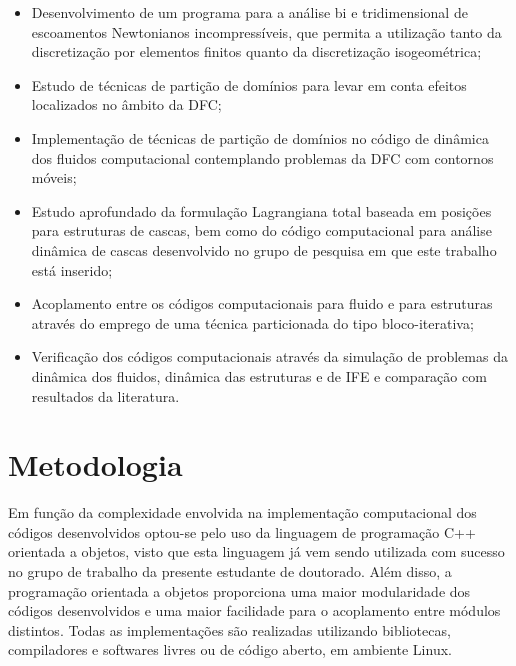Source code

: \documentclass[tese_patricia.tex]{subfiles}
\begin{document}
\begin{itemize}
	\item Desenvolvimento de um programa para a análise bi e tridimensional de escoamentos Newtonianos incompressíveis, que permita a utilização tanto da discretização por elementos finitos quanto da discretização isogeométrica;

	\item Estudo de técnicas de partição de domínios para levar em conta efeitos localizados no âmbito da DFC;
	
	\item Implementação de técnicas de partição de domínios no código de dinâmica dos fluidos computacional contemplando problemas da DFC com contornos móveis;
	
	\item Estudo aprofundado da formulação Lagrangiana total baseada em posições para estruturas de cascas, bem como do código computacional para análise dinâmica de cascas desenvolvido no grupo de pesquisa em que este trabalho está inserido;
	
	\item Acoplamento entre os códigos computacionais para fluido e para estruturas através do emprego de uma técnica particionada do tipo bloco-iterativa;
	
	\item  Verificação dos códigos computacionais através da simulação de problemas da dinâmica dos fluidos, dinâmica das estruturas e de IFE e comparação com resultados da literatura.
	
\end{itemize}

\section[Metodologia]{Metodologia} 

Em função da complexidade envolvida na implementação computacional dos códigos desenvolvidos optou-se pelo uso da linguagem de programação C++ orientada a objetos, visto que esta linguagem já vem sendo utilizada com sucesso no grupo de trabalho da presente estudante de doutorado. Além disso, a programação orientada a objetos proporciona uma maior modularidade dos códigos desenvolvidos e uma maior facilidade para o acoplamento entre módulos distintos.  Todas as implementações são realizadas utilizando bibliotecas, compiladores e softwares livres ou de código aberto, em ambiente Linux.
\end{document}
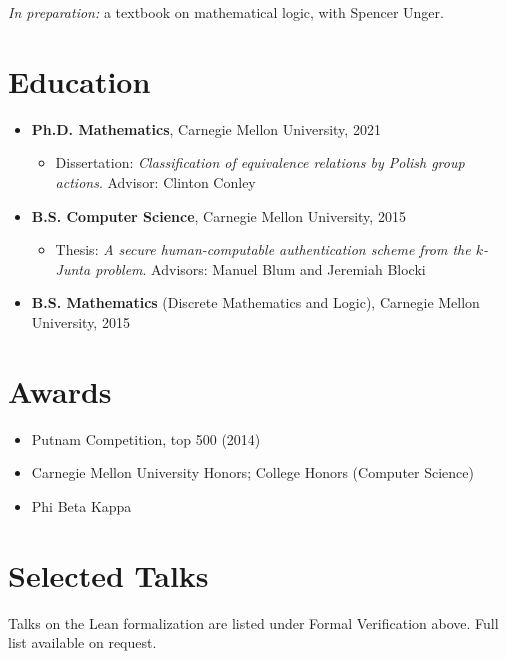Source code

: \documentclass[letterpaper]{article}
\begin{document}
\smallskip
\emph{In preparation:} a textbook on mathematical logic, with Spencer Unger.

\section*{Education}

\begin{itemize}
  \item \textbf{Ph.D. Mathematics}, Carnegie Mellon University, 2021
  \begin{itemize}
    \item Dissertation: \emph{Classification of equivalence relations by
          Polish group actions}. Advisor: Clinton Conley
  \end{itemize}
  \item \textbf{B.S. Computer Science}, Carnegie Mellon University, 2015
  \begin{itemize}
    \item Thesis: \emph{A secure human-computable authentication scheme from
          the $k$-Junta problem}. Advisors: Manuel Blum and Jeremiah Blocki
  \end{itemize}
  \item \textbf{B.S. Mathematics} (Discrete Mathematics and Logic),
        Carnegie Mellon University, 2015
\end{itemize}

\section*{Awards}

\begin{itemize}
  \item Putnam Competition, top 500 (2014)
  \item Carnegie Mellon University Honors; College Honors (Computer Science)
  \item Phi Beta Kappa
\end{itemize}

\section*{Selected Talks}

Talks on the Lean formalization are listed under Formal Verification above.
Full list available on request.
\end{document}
++++++++
Exercise directions:
Once the images are set aside, retype all of the material above exactly.

Your response:
Source code

: \documentclass[tese_patricia.tex]{subfiles}
\begin{document}
\begin{itemize}
	\item Desenvolvimento de um programa para a análise bi e tridimensional de escoamentos Newtonianos incompressíveis, que permita a utilização tanto da discretização por elementos finitos quanto da discretização isogeométrica;

	\item Estudo de técnicas de partição de domínios para levar em conta efeitos localizados no âmbito da DFC;
	
	\item Implementação de técnicas de partição de domínios no código de dinâmica dos fluidos computacional contemplando problemas da DFC com contornos móveis;
	
	\item Estudo aprofundado da formulação Lagrangiana total baseada em posições para estruturas de cascas, bem como do código computacional para análise dinâmica de cascas desenvolvido no grupo de pesquisa em que este trabalho está inserido;
	
	\item Acoplamento entre os códigos computacionais para fluido e para estruturas através do emprego de uma técnica particionada do tipo bloco-iterativa;
	
	\item  Verificação dos códigos computacionais através da simulação de problemas da dinâmica dos fluidos, dinâmica das estruturas e de IFE e comparação com resultados da literatura.
	
\end{itemize}

\section[Metodologia]{Metodologia} 

Em função da complexidade envolvida na implementação computacional dos códigos desenvolvidos optou-se pelo uso da linguagem de programação C++ orientada a objetos, visto que esta linguagem já vem sendo utilizada com sucesso no grupo de trabalho da presente estudante de doutorado. Além disso, a programação orientada a objetos proporciona uma maior modularidade dos códigos desenvolvidos e uma maior facilidade para o acoplamento entre módulos distintos.  Todas as implementações são realizadas utilizando bibliotecas, compiladores e softwares livres ou de código aberto, em ambiente Linux.
\end{document}
Source code

: \documentclass[letterpaper]{article}
\begin{document}
\smallskip
\emph{In preparation:} a textbook on mathematical logic, with Spencer Unger.

\section*{Education}

\begin{itemize}
  \item \textbf{Ph.D. Mathematics}, Carnegie Mellon University, 2021
  \begin{itemize}
    \item Dissertation: \emph{Classification of equivalence relations by
          Polish group actions}. Advisor: Clinton Conley
  \end{itemize}
  \item \textbf{B.S. Computer Science}, Carnegie Mellon University, 2015
  \begin{itemize}
    \item Thesis: \emph{A secure human-computable authentication scheme from
          the $k$-Junta problem}. Advisors: Manuel Blum and Jeremiah Blocki
  \end{itemize}
  \item \textbf{B.S. Mathematics} (Discrete Mathematics and Logic),
        Carnegie Mellon University, 2015
\end{itemize}

\section*{Awards}

\begin{itemize}
  \item Putnam Competition, top 500 (2014)
  \item Carnegie Mellon University Honors; College Honors (Computer Science)
  \item Phi Beta Kappa
\end{itemize}

\section*{Selected Talks}

Talks on the Lean formalization are listed under Formal Verification above.
Full list available on request.
\end{document}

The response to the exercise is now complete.